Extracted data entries
>>>

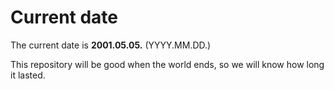 # Current date

The current date is **2001.05.05.** (YYYY.MM.DD.)

This repository will be good when the world ends, so we will know how long it lasted.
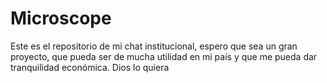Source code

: # Microscope
Este es el repositorio de mi chat institucional, espero que sea un gran proyecto, que pueda ser de mucha utilidad en mi país y que me pueda dar tranquilidad económica.
Dios lo quiera
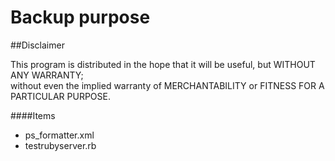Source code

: # Backup purpose

##Disclaimer

This program is distributed in the hope that it will be useful, but WITHOUT ANY WARRANTY;  
without even the implied warranty of MERCHANTABILITY or FITNESS FOR A PARTICULAR PURPOSE.

####Items

* ps_formatter.xml
* testrubyserver.rb
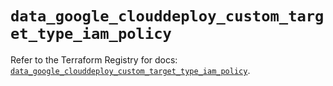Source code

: # `data_google_clouddeploy_custom_target_type_iam_policy`

Refer to the Terraform Registry for docs: [`data_google_clouddeploy_custom_target_type_iam_policy`](https://registry.terraform.io/providers/hashicorp/google-beta/6.27.0/docs/data-sources/google_clouddeploy_custom_target_type_iam_policy).
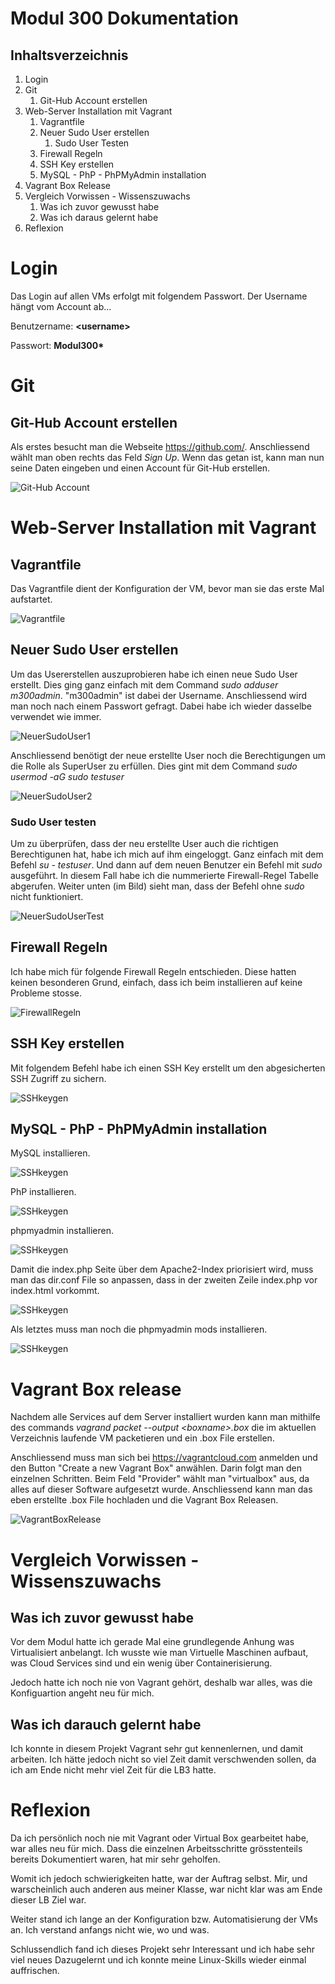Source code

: # Modul 300 Dokumentation
## Inhaltsverzeichnis

1. Login
2. Git
   1. Git-Hub Account erstellen
3. Web-Server Installation mit Vagrant
   1. Vagrantfile
   2. Neuer Sudo User erstellen
      1. Sudo User Testen
   3. Firewall Regeln
   4. SSH Key erstellen
   5. MySQL - PhP - PhPMyAdmin installation
4. Vagrant Box Release
5. Vergleich Vorwissen - Wissenszuwachs
   1. Was ich zuvor gewusst habe
   2. Was ich daraus gelernt habe
6. Reflexion

# Login
Das Login auf allen VMs erfolgt mit folgendem Passwort. Der Username hängt vom Account ab...

Benutzername: __<<username>username>__

Passwort: __Modul300*__

# Git
## Git-Hub Account erstellen
Als erstes besucht man die Webseite https://github.com/. Anschliessend wählt man oben rechts das Feld *Sign Up*. Wenn das getan ist, kann man nun seine Daten eingeben und einen Account für Git-Hub erstellen.

![Git-Hub Account](screenshots/githubsignup.PNG)

# Web-Server Installation mit Vagrant
## Vagrantfile
Das Vagrantfile dient der Konfiguration der VM, bevor man sie das erste Mal aufstartet.

![Vagrantfile](screenshots/vagrantfile.PNG)

## Neuer Sudo User erstellen
Um das Usererstellen auszuprobieren habe ich einen neue Sudo User erstellt. Dies ging ganz einfach mit dem Command *sudo adduser m300admin*. "m300admin" ist dabei der Username. Anschliessend wird man noch nach einem Passwort gefragt. Dabei habe ich wieder dasselbe verwendet wie immer.

![NeuerSudoUser1](screenshots/usererstellen1.PNG)

Anschliessend benötigt der neue erstellte User noch die Berechtigungen um die Rolle als SuperUser zu erfüllen. Dies gint mit dem Command *sudo usermod -aG sudo testuser*

![NeuerSudoUser2](screenshots/usererstellen2.PNG)

### Sudo User testen

Um zu überprüfen, dass der neu erstellte User auch die richtigen Berechtigunen hat, habe ich mich auf ihm eingeloggt. Ganz einfach mit dem Befehl *su - testuser*. Und dann auf dem neuen Benutzer ein Befehl mit *sudo* ausgeführt. In diesem Fall habe ich die nummerierte Firewall-Regel Tabelle abgerufen. Weiter unten (im Bild) sieht man, dass der Befehl ohne *sudo* nicht funktioniert.

![NeuerSudoUserTest](screenshots/usertesten.PNG)

## Firewall Regeln

Ich habe mich für folgende Firewall Regeln entschieden. Diese hatten keinen besonderen Grund, einfach, dass ich beim installieren auf keine Probleme stosse.

![FirewallRegeln](screenshots/ubuntufirewall.PNG)

## SSH Key erstellen

Mit folgendem Befehl habe ich einen SSH Key erstellt um den abgesicherten SSH Zugriff zu sichern.

![SSHkeygen](screenshots/newsshkey.PNG)

## MySQL - PhP - PhPMyAdmin installation
MySQL installieren.

![SSHkeygen](screenshots/installmysql.PNG)

PhP installieren.

![SSHkeygen](screenshots/installphp.PNG)

phpmyadmin installieren.

![SSHkeygen](screenshots/installphpmyadmin.PNG)

Damit die index.php Seite über dem Apache2-Index priorisiert wird, muss man das dir.conf File so anpassen, dass in der zweiten Zeile index.php vor index.html vorkommt.

![SSHkeygen](screenshots/editdirconf2.PNG)

Als letztes muss man noch die phpmyadmin mods installieren.

![SSHkeygen](screenshots/enablephpmyadminmods.PNG)

# Vagrant Box release

Nachdem alle Services auf dem Server installiert wurden kann man mithilfe des commands *vagrand packet --output <<boxname>boxname>.box* die im aktuellen Verzeichnis laufende VM packetieren und ein .box File erstellen. 

Anschliessend muss man sich bei https://vagrantcloud.com anmelden und den Button "Create a new Vagrant Box" anwählen. Darin folgt man den einzelnen Schritten. Beim Feld "Provider" wählt man "virtualbox" aus, da alles auf dieser Software aufgesetzt wurde. Anschliessend kann man das eben erstellte .box File hochladen und die Vagrant Box Releasen.

![VagrantBoxRelease](screenshots/vagrantcloudrelease.PNG)

# Vergleich Vorwissen - Wissenszuwachs
## Was ich zuvor gewusst habe
Vor dem Modul hatte ich gerade Mal eine grundlegende Anhung was Virtualisiert anbelangt. Ich wusste wie man Virtuelle Maschinen aufbaut, was Cloud Services sind und ein wenig über Containerisierung.

Jedoch hatte ich noch nie von Vagrant gehört, deshalb war alles, was die Konfiguartion angeht neu für mich.

## Was ich darauch gelernt habe
Ich konnte in diesem Projekt Vagrant sehr gut kennenlernen, und damit arbeiten. Ich hätte jedoch nicht so viel Zeit damit verschwenden sollen, da ich am Ende nicht mehr viel Zeit für die LB3 hatte.

# Reflexion
Da ich persönlich noch nie mit Vagrant oder Virtual Box gearbeitet habe, war alles neu für mich. Dass die einzelnen Arbeitsschritte grösstenteils bereits Dokumentiert waren, hat mir sehr geholfen.

Womit ich jedoch schwierigkeiten hatte, war der Auftrag selbst. Mir, und warscheinlich auch anderen aus meiner Klasse, war nicht klar was am Ende dieser LB Ziel war. 

Weiter stand ich lange an der Konfiguration bzw. Automatisierung der VMs an. Ich verstand anfangs nicht wie, wo und was.

Schlussendlich fand ich dieses Projekt sehr Interessant und ich habe sehr viel neues Dazugelernt und ich konnte meine Linux-Skills wieder einmal auffrischen.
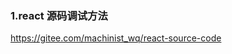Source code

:### 1.react 源码调试方法

https://gitee.com/machinist_wq/react-source-code







[1]: https://7km.top/main/scheduler/	" 调度原理"

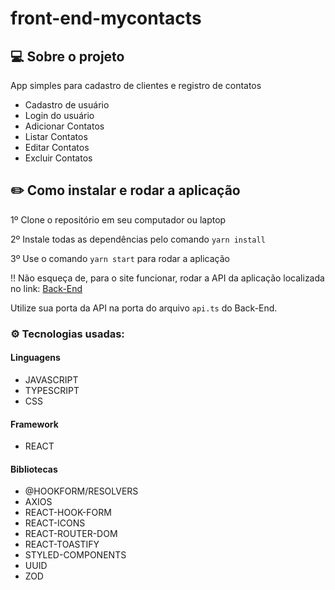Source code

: # front-end-mycontacts

<h2> 💻 Sobre o projeto </h2>
App simples para cadastro de clientes e registro de contatos

- Cadastro de usuário
- Login do usuário
- Adicionar Contatos
- Listar Contatos
- Editar Contatos
- Excluir Contatos

<h2>✏️ Como instalar e rodar a aplicação</h2>

1º Clone o repositório em seu computador ou laptop

2º Instale todas as dependências pelo comando `yarn install`

3º Use o comando `yarn start` para rodar a aplicação

‼️ Não esqueça de, para o site funcionar, rodar a API da aplicação localizada no link:
<a href="https://github.com/JacqueKajiya/back-end-mycontacts">Back-End</a>

Utilize sua porta da API na porta do arquivo `api.ts` do Back-End.

<h3>⚙️ Tecnologias usadas:</h3>

#### Linguagens

- JAVASCRIPT
- TYPESCRIPT
- CSS

#### Framework

- REACT

#### Bibliotecas

- @HOOKFORM/RESOLVERS
- AXIOS
- REACT-HOOK-FORM
- REACT-ICONS
- REACT-ROUTER-DOM
- REACT-TOASTIFY
- STYLED-COMPONENTS
- UUID
- ZOD
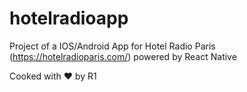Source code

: # hotelradioapp

Project of a IOS/Android App for Hotel Radio Paris (https://hotelradioparis.com/) powered by React Native

Cooked with :heart: by R1 



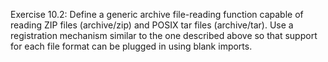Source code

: Exercise 10.2: Define a generic archive file-reading function capable of reading 
ZIP files (archive/zip) and POSIX tar files (archive/tar). Use a registration 
mechanism similar to the one described above so that support for each file 
format can be plugged in using blank imports.

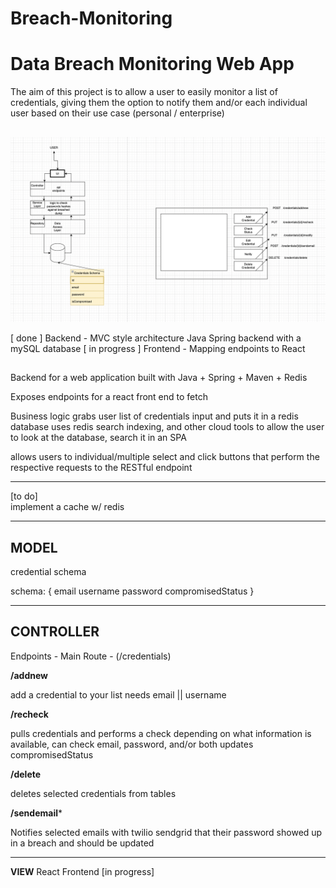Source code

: # Breach-Monitoring
# Data Breach Monitoring Web App

The aim of this project is to allow a user to easily monitor a list of credentials, giving them the option to notify them and/or each individual user
based on their use case (personal / enterprise)

##

![Architecture](architectuer.png)


[ done ] Backend - MVC style architecture Java Spring backend with a mySQL database
[ in progress ] Frontend - Mapping endpoints to React 


## 
Backend for a web application built with Java + Spring + Maven + Redis 

Exposes endpoints for a react front end to fetch

Business logic grabs user list of credentials input and puts it in a redis database
uses redis search indexing, and other cloud tools to allow the user to look at the database, search it in an SPA

allows users to individual/multiple select and click buttons that perform the respective requests to the RESTful endpoint
_________________________________________________________________________________________________________________________________________________
[to do]                     
implement a cache w/ redis

_______________________________________________________________________________________________________________________________________
## **MODEL**
credential schema

schema:
{
email
username
password
compromisedStatus
}

_________________________________________________________________________________________________________________________________________________
## **CONTROLLER**

Endpoints - Main Route -  (/credentials)

**/addnew**

add a credential to your list
needs email || username

**/recheck**

pulls credentials and performs a check depending on what information is available, can check email, password, and/or both
updates compromisedStatus

**/delete**

deletes selected credentials from tables


**/sendemail***

Notifies selected emails with twilio sendgrid that their password showed up in a breach and should be updated



_________________________________________________________________________________________________________________________________________________
**VIEW**
React Frontend
[in progress]
  
 
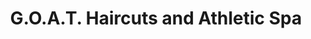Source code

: ---
title: "G.O.A.T. Haircuts and Athletic Spa"
url: /taylorsville/g-o-a-t-haircuts-and-athletic-spa/
shop: Friseur
---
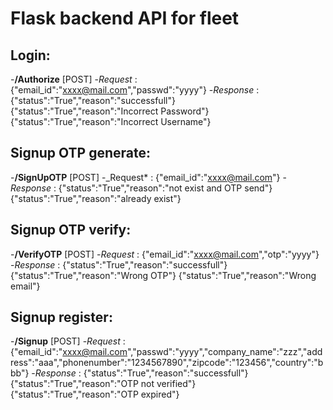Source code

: # Flask backend API for fleet

## Login:
-__/Authorize__ [POST]
-_Request_  : {"email_id":"xxxx@mail.com","passwd":"yyyy"}
-_Response_ : {"status":"True","reason":"successfull"}
             {"status":"True","reason":"Incorrect Password"}
             {"status":"True","reason":"Incorrect Username"}

## Signup OTP generate:
-__/SignUpOTP__ [POST]
-_Request*  : {"email_id":"xxxx@mail.com"}
-_Response_ : {"status":"True","reason":"not exist and OTP send"}
             {"status":"True","reason":"already exist"}

## Signup OTP verify:
-__/VerifyOTP__ [POST]
-_Request_  : {"email_id":"xxxx@mail.com","otp":"yyyy"}
-_Response_ : {"status":"True","reason":"successfull"}
             {"status":"True","reason":"Wrong OTP"}
             {"status":"True","reason":"Wrong email"}

## Signup register:
-__/Signup__ [POST]
-_Request_  : {"email_id":"xxxx@mail.com","passwd":"yyyy","company_name":"zzz","address":"aaa","phonenumber":"1234567890","zipcode":"123456","country":"bbb"}
-_Response_ : {"status":"True","reason":"successfull"}
             {"status":"True","reason":"OTP not verified"}
             {"status":"True","reason":"OTP expired"}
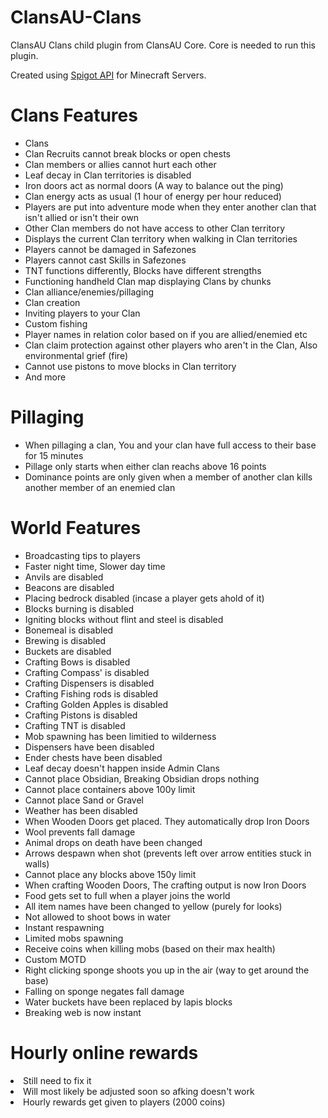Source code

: # ClansAU-Clans
ClansAU Clans child plugin from ClansAU Core. Core is needed to run this plugin.

Created using <a href="https://spigotmc.org" target="_blank">Spigot API</a> for Minecraft Servers.

# Clans Features
<ul>
<li>Clans</li>
<li>Clan Recruits cannot break blocks or open chests</li>
<li>Clan members or allies cannot hurt each other</li>
<li>Leaf decay in Clan territories is disabled</li>
<li>Iron doors act as normal doors (A way to balance out the ping)</li>
<li>Clan energy acts as usual (1 hour of energy per hour reduced)</li>
<li>Players are put into adventure mode when they enter another clan that isn't allied or isn't their own</li>
<li>Other Clan members do not have access to other Clan territory</li>
<li>Displays the current Clan territory when walking in Clan territories</li>
<li>Players cannot be damaged in Safezones</li>
<li>Players cannot cast Skills in Safezones</li>
<li>TNT functions differently, Blocks have different strengths</li>
<li>Functioning handheld Clan map displaying Clans by chunks</li>
<li>Clan alliance/enemies/pillaging</li>
<li>Clan creation</li>
<li>Inviting players to your Clan</li>
<li>Custom fishing</li>
<li>Player names in relation color based on if you are allied/enemied etc</li>
<li>Clan claim protection against other players who aren't in the Clan, Also environmental grief (fire)</li>
<li>Cannot use pistons to move blocks in Clan territory</li>
<li>And more</li>
</ul>

# Pillaging
<ul>
<li>When pillaging a clan, You and your clan have full access to their base for 15 minutes</li>
<li>Pillage only starts when either clan reachs above 16 points</li>
<li>Dominance points are only given when a member of another clan kills another member of an enemied clan</li>
</ul>

# World Features
<ul>
<li>Broadcasting tips to players</li>
<li>Faster night time, Slower day time</li>
<li>Anvils are disabled</li>
<li>Beacons are disabled</li>
<li>Placing bedrock disabled (incase a player gets ahold of it)</li>
<li>Blocks burning is disabled</li>
<li>Igniting blocks without flint and steel is disabled </li>
<li>Bonemeal is disabled</li>
<li>Brewing is disabled</li>
<li>Buckets are disabled</li>
<li>Crafting Bows is disabled</li>
<li>Crafting Compass' is disabled</li>
<li>Crafting Dispensers is disabled</li>
<li>Crafting Fishing rods is disabled</li>
<li>Crafting Golden Apples is disabled</li>
<li>Crafting Pistons is disabled</li>
<li>Crafting TNT is disabled</li>
<li>Mob spawning has been limitied to wilderness</li>
<li>Dispensers have been disabled</li>
<li>Ender chests have been disabled</li>
<li>Leaf decay doesn't happen inside Admin Clans</li>
<li>Cannot place Obsidian, Breaking Obsidian drops nothing</li>
<li>Cannot place containers above 100y limit</li>
<li>Cannot place Sand or Gravel</li>
<li>Weather has been disabled</li>
<li>When Wooden Doors get placed. They automatically drop Iron Doors</li>
<li>Wool prevents fall damage</li>
<li>Animal drops on death have been changed</li>
<li>Arrows despawn when shot (prevents left over arrow entities stuck in walls)</li>
<li>Cannot place any blocks above 150y limit</li>
<li>When crafting Wooden Doors, The crafting output is now Iron Doors</li>
<li>Food gets set to full when a player joins the world</li>
<li>All item names have been changed to yellow (purely for looks)</li>
<li>Not allowed to shoot bows in water</li>
<li>Instant respawning</li>
<li>Limited mobs spawning</li>
<li>Receive coins when killing mobs (based on their max health)</li>
<li>Custom MOTD</li>
<li>Right clicking sponge shoots you up in the air (way to get around the base)</li>
<li>Falling on sponge negates fall damage</li>
<li>Water buckets have been replaced by lapis blocks</li>
<li>Breaking web is now instant</li>
</ul>

# Hourly online rewards
<li>Still need to fix it</li>
<li>Will most likely be adjusted soon so afking doesn't work</li>

<li>Hourly rewards get given to players (2000 coins)</li>
</ul>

<<<

Beginning at the line with "<li>Blocks burning is disabled</li>" and ending at the line with "<li>Crafting Golden Apples is disabled</li>", reproduce each line of the data above exactly, and add no other lines.

<li>Blocks burning is disabled</li>
<li>Igniting blocks without flint and steel is disabled </li>
<li>Bonemeal is disabled</li>
<li>Brewing is disabled</li>
<li>Buckets are disabled</li>
<li>Crafting Bows is disabled</li>
<li>Crafting Compass' is disabled</li>
<li>Crafting Dispensers is disabled</li>
<li>Crafting Fishing rods is disabled</li>
<li>Crafting Golden Apples is disabled</li>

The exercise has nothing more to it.